The researcher ensured that the participants choose a cozy room, conducive, without noise and distractions. They were asked six questions formulated from the research questions.

 

Data Analysis

Thematic analysis was used to interpret and analyze the data, this type of analysis uses themes in interpreting the data, and it was used for this study. Data collected from the interviews were transcribed, the researcher familiarised himself with the data to get a thorough overview of all data collected, which was achieved by reading through the text and taking notes where and when necessary. After that, sections of the text were coded by highlighting sentences and phrases, then apportioning labels to describe the content. Afterward, themes were generated to identify patterns that existed among them. The themes generated were fair and accurate representations of the data, the researcher reviewed the themes again, and after that, the themes were defined and named.

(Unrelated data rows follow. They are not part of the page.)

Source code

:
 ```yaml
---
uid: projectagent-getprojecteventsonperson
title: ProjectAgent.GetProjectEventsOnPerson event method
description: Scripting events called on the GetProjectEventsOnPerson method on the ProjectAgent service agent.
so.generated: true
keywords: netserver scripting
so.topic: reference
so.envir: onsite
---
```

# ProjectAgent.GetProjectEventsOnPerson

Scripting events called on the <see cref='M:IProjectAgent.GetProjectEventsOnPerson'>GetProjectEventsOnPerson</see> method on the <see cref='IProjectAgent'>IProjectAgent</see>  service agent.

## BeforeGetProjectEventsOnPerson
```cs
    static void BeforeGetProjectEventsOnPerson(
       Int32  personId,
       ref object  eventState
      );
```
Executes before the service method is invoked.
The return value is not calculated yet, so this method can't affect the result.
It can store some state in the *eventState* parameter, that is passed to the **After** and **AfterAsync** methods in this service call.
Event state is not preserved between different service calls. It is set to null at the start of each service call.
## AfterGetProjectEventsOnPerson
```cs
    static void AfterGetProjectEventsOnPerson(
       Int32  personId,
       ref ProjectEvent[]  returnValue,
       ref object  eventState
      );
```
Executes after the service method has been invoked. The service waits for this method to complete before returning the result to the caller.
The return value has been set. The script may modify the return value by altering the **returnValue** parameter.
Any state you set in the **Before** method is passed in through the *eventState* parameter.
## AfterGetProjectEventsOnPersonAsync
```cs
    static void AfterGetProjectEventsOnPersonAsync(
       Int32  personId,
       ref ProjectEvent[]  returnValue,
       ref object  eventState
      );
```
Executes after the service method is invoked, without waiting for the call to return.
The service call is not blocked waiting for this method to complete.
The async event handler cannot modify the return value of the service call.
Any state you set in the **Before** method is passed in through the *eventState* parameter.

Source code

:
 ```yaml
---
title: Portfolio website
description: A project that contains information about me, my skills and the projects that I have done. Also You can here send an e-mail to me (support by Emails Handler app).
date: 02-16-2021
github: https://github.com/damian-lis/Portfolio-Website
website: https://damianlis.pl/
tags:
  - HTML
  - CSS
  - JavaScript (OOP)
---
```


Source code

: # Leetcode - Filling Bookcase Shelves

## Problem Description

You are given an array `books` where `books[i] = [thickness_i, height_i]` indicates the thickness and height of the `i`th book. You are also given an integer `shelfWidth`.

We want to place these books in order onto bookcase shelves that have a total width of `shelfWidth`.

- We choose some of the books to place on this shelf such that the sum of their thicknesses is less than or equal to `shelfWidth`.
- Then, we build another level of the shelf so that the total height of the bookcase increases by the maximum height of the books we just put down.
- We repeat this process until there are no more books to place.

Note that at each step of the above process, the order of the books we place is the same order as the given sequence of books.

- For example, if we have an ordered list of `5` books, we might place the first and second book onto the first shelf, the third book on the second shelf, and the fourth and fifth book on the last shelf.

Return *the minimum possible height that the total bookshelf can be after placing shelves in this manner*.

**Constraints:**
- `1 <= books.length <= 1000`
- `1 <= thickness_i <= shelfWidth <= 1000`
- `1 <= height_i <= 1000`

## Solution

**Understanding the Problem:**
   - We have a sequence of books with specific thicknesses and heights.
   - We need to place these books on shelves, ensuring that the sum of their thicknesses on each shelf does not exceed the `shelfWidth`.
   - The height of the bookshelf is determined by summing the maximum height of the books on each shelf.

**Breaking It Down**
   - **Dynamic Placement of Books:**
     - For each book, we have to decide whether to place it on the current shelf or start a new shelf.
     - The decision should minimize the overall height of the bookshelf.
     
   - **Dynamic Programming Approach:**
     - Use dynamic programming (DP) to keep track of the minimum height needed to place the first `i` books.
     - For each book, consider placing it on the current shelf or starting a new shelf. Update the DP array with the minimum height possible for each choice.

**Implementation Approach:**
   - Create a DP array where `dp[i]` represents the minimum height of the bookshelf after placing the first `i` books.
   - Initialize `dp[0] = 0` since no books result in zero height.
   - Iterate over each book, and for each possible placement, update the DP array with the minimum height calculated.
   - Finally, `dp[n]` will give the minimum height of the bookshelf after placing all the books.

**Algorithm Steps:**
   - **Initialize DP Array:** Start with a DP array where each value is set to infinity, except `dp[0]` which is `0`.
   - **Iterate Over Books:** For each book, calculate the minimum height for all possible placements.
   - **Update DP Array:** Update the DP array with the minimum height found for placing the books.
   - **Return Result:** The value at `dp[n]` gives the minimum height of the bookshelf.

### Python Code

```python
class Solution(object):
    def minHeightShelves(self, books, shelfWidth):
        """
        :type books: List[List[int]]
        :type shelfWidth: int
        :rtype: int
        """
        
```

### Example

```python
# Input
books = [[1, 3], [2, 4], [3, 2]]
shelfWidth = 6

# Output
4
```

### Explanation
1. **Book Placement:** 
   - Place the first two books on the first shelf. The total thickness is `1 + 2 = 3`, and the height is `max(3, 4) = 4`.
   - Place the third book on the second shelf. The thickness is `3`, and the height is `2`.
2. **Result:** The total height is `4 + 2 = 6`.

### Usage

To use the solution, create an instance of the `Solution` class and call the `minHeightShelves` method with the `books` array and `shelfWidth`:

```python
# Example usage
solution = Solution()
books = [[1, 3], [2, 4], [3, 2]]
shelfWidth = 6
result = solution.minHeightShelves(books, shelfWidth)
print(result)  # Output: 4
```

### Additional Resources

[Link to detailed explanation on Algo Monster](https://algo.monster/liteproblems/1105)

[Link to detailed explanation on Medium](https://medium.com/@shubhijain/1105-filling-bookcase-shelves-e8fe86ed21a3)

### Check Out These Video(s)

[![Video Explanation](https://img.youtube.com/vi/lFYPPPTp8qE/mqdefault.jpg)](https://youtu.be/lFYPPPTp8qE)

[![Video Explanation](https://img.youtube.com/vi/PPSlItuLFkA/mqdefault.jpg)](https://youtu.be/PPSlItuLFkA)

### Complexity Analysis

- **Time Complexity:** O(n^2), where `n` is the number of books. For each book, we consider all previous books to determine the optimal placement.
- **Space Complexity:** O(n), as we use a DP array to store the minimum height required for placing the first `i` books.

The themes obtained were finally presented in tables for an adequate description of the findings of this study.

 

RESULTS

 

RQ 1: What are EFL program managers’ challenges while managing EFL programs in the Turkish Cypriot context?

 

Table 1. Opinions of EFL program managers on the challenges of managing EFL programs

in the Turkish Cypriot context

 

Themes

f

Absence of professional expertise

8

Absence of training and retraining programs

4

Absence of resource availability

4

Financial challenges

7

Competitions from other universities

6

 

Table 1 presents the opinions of program managers on the challenges they face in managing EFL programs. The results presented in the table above suggest that five different themes were derived, which were; lack of professional expertise, lack of training and retraining programs, low resource availability, financial challenges, and competition from other universities. These were the most regularly reoccurring opinions of the participants.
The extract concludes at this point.